How to be happier this year? What can I do to become a better person? How can I achieve next year? Will I really be taking my O level or not? Why is nobody reminding me my plans in life? It's like a tough thing to experience, then I can't remember anything then I just vision myself as a useless person like I have psychic power to know my life is bad, I know my future is bad, I'm not becoming a better person at all, my achievement during N level was nothing special, no one celebrated and I kept feeling like a useless man.
After May is June, it's 7 May now, 4 more days it's 11 May my appointment with doctor, will doctor tell me anything or just being a doctor to me? I will have no jobs anymore? I really will focus on medicine alone this entire year? Life really I won't grow to be having more in life? My start of learning O level is really August? I can't start early like going to library early, or it's really my schizophrenia really "trip" because it's too early for O level next year, it's just about language improvement that I want to do, that's all. How can I be having the energetic happy feeling if anhedonia keeps killing my happiness? Once I get to play console many hours it means my anhedonia is gone then it means I can plan more creative things in my life. I really dont want a bad future but nobody is lending me their support, I am surviving on my own.
I'm happy how I have successfully been taking medicine, I'm unhappy there's no celebration of my success in multiple matters, it's really sad I self-celebrate myself instead the other time about 30 or 100 days on medicine or outside ward, I really growing up to be a useless person that only focus on medicine, I don't know why I am not getting support in life, I just want a better feeling and nobody help live up the feelings I want to feel, the atmosphere are always the same like everyone in my house are living their own lives and their own plans and mindset, I'm so unhappy being nothing in life.
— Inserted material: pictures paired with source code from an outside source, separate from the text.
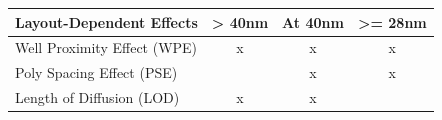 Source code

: \documentclass[
]{article}
\begin{document}
\begin{longtable}[]{@{}lccc@{}}
\toprule
\begin{minipage}[b]{0.50\columnwidth}\raggedright
Layout-Dependent Effects\strut
\end{minipage} & \begin{minipage}[b]{0.12\columnwidth}\centering
\textgreater{} 40nm\strut
\end{minipage} & \begin{minipage}[b]{0.12\columnwidth}\centering
At 40nm\strut
\end{minipage} & \begin{minipage}[b]{0.14\columnwidth}\centering
\textgreater= 28nm\strut
\end{minipage}\tabularnewline
\midrule
\endhead
\begin{minipage}[t]{0.50\columnwidth}\raggedright
Well Proximity Effect (WPE)\strut
\end{minipage} & \begin{minipage}[t]{0.12\columnwidth}\centering
x\strut
\end{minipage} & \begin{minipage}[t]{0.12\columnwidth}\centering
x\strut
\end{minipage} & \begin{minipage}[t]{0.14\columnwidth}\centering
x\strut
\end{minipage}\tabularnewline
\begin{minipage}[t]{0.50\columnwidth}\raggedright
Poly Spacing Effect (PSE)\strut
\end{minipage} & \begin{minipage}[t]{0.12\columnwidth}\centering
\strut
\end{minipage} & \begin{minipage}[t]{0.12\columnwidth}\centering
x\strut
\end{minipage} & \begin{minipage}[t]{0.14\columnwidth}\centering
x\strut
\end{minipage}\tabularnewline
\begin{minipage}[t]{0.50\columnwidth}\raggedright
Length of Diffusion (LOD)\strut
\end{minipage} & \begin{minipage}[t]{0.12\columnwidth}\centering
x\strut
\end{minipage} & \begin{minipage}[t]{0.12\columnwidth}\centering
x\strut
\end{minipage} & \begin{minipage}[t]{0.14\columnwidth}\centering

\end{minipage}
\end{longtable}
\end{document}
I really still try to remember what doctor said, but I can only remember this title, it's really sad if I can't become a workaholic to keep earning money to have a nicer life and good future, I really hope I get a job somewhere in May or June, then at least doctor will appear as truthful to me again, since they won't remind me what they said to me.
I still in pain like wanting O level then imagine 2 years to do O and A level next year, I really feel my low achievement is something bad in my life, I don't know where to get the energy to keep learning by my own self, I have no one guiding me in life and I think all of these by my own self, I'm sad no one is actually being supportive about O level and probably will only talk about it next year since doctor said that December my heart would still be crying for help(like right now) and it's a last minute registration to O level, but I really don't know, sometimes doctor just add "if" in front of his information, then I can't detect the truth of which is real, but Alysha added lies anyway then it's mainly a girl's voice that I hear and if a male's voice I thought it's my voice talking back to Alysha, I'm so sad nobody reminding me my plan or what I will be happy about this year. I really want to become a happy person and nobody is supporting my life.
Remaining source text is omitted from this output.